BEGIN INPUT

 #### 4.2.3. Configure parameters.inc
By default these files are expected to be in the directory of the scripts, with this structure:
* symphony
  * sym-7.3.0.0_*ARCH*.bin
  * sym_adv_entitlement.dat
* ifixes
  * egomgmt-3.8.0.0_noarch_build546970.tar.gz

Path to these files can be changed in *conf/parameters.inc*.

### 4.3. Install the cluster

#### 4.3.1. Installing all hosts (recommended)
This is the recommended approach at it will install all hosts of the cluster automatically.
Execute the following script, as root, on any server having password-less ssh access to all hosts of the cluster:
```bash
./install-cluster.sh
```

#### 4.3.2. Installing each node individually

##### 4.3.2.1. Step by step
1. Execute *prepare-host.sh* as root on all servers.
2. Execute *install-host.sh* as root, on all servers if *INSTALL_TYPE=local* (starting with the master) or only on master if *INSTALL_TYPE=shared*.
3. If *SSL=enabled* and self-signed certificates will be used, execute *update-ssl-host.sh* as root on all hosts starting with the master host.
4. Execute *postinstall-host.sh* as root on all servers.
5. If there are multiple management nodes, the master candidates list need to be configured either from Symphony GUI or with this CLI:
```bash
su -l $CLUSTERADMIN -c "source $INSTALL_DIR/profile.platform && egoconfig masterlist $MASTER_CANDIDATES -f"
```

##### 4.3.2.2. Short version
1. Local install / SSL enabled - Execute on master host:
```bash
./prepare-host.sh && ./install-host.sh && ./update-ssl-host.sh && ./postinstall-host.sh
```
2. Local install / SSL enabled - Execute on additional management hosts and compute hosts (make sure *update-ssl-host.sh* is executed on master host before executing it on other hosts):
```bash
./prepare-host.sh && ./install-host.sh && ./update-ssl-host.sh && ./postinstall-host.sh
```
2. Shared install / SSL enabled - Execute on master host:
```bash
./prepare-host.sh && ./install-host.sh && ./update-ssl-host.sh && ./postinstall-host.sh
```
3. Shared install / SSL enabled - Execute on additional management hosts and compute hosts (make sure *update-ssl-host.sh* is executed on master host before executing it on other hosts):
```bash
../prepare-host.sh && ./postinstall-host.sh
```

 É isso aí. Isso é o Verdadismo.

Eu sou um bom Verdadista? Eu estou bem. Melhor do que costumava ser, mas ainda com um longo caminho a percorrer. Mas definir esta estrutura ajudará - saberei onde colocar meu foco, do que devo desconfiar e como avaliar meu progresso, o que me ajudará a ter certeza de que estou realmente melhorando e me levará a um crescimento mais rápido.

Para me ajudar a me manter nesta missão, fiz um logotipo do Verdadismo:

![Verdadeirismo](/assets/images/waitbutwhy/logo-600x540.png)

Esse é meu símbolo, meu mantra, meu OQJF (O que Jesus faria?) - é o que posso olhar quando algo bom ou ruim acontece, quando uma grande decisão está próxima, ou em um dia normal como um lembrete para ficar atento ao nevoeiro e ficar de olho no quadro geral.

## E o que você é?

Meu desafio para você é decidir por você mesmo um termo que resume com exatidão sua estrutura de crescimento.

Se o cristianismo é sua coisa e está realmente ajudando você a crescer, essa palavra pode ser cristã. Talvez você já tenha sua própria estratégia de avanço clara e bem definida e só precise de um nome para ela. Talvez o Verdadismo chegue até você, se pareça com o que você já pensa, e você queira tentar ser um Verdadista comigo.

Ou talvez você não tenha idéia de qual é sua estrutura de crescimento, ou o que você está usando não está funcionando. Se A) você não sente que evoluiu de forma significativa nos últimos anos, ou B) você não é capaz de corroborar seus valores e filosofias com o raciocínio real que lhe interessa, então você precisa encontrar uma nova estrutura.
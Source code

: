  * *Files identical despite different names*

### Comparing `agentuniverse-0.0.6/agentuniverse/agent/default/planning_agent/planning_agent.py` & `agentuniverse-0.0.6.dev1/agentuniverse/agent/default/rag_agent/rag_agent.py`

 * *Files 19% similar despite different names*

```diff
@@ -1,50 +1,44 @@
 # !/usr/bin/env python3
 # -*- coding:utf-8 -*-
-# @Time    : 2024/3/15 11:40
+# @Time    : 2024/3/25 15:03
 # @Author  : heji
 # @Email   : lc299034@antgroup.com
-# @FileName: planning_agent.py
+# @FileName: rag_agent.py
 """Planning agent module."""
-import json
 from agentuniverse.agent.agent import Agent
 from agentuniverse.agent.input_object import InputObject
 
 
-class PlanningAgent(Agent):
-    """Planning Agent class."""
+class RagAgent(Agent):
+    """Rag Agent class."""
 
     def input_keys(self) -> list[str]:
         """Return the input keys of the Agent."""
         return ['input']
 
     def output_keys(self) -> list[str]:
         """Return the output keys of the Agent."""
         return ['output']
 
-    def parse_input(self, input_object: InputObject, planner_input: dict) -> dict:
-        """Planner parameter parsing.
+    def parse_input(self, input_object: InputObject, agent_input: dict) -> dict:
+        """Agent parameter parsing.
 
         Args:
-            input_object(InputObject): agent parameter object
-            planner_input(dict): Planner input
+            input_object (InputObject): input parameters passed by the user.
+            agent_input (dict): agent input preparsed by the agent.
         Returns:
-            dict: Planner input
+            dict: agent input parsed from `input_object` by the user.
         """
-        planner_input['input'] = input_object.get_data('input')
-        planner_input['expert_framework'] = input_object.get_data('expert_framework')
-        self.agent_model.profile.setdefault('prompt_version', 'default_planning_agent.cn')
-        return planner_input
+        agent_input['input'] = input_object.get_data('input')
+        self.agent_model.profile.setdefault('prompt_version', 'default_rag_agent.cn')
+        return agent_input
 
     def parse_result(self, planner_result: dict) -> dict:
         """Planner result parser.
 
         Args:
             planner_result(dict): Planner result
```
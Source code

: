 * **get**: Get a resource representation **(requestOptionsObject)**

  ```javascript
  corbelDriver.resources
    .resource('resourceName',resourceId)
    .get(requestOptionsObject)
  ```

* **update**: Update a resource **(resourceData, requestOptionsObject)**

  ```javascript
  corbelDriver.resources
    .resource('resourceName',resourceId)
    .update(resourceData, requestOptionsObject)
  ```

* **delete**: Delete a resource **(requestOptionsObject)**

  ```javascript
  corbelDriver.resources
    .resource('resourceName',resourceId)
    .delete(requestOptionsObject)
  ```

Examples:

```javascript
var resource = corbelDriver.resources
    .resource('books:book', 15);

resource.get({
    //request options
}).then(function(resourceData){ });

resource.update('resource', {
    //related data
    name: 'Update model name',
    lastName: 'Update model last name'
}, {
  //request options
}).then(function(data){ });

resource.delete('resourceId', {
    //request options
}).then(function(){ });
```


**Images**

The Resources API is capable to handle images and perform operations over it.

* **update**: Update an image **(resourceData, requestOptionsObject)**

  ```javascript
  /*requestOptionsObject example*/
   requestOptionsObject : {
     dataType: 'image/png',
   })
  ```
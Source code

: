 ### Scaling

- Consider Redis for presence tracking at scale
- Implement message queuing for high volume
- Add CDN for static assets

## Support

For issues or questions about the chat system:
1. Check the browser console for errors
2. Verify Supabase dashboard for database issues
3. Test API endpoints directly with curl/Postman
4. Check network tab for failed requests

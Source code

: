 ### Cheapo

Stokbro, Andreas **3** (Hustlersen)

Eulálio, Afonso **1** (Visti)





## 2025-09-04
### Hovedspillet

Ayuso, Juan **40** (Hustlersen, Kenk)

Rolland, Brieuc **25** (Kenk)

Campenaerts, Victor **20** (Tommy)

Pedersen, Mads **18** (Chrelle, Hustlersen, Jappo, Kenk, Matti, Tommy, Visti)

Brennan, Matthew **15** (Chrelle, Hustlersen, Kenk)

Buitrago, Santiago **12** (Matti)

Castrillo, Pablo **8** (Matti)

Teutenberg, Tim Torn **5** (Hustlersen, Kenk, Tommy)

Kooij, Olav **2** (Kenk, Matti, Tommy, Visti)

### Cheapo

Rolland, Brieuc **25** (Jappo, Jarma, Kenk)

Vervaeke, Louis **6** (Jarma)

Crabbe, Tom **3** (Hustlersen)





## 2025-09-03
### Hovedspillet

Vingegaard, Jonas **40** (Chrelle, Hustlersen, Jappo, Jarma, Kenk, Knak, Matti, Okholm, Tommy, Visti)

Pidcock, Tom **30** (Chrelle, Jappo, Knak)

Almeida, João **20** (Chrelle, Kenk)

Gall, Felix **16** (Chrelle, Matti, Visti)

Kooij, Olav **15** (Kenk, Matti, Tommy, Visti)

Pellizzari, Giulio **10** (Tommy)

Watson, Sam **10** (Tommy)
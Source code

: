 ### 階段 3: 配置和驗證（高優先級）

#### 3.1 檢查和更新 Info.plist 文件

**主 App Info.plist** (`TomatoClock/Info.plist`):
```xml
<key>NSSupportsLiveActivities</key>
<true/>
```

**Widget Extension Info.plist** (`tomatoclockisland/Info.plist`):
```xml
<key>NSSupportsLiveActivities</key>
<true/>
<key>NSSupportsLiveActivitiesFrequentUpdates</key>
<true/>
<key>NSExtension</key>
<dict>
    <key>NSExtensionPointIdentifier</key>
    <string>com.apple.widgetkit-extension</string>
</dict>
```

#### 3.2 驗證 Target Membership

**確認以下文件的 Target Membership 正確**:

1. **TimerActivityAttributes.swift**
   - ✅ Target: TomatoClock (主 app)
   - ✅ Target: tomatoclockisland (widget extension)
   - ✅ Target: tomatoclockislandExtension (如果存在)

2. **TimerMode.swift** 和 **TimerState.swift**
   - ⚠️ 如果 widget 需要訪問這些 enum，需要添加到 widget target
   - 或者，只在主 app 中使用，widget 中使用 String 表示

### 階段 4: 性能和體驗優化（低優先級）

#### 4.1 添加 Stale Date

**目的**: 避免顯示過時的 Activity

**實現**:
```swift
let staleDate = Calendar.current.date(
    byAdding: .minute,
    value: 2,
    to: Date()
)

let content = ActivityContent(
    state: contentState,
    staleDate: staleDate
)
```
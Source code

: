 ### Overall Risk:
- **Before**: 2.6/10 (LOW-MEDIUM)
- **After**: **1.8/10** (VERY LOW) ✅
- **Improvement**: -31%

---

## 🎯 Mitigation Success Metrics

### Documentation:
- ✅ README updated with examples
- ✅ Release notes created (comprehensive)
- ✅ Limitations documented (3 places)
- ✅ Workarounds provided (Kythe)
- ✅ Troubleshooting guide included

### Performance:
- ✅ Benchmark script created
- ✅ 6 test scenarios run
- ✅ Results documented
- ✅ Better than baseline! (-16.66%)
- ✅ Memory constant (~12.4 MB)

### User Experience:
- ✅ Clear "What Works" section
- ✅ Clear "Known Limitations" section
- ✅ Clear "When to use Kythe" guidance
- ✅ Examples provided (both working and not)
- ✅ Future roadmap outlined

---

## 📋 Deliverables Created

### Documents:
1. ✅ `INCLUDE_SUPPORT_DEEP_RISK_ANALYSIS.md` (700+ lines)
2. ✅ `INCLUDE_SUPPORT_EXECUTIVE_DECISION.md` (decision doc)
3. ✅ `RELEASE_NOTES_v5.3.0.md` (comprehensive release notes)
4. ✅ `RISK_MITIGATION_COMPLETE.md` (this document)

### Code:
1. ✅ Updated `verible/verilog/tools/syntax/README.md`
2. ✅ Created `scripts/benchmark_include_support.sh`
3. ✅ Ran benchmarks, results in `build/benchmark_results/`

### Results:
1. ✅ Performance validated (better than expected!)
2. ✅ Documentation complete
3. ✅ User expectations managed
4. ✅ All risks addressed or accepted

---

END INPUT

YOUR ASSIGNMENT:
Every line in the material above that has the word "these" should be copied.

RESPONSE AREA:
By default these files are expected to be in the directory of the scripts, with this structure:
Path to these files can be changed in *conf/parameters.inc*.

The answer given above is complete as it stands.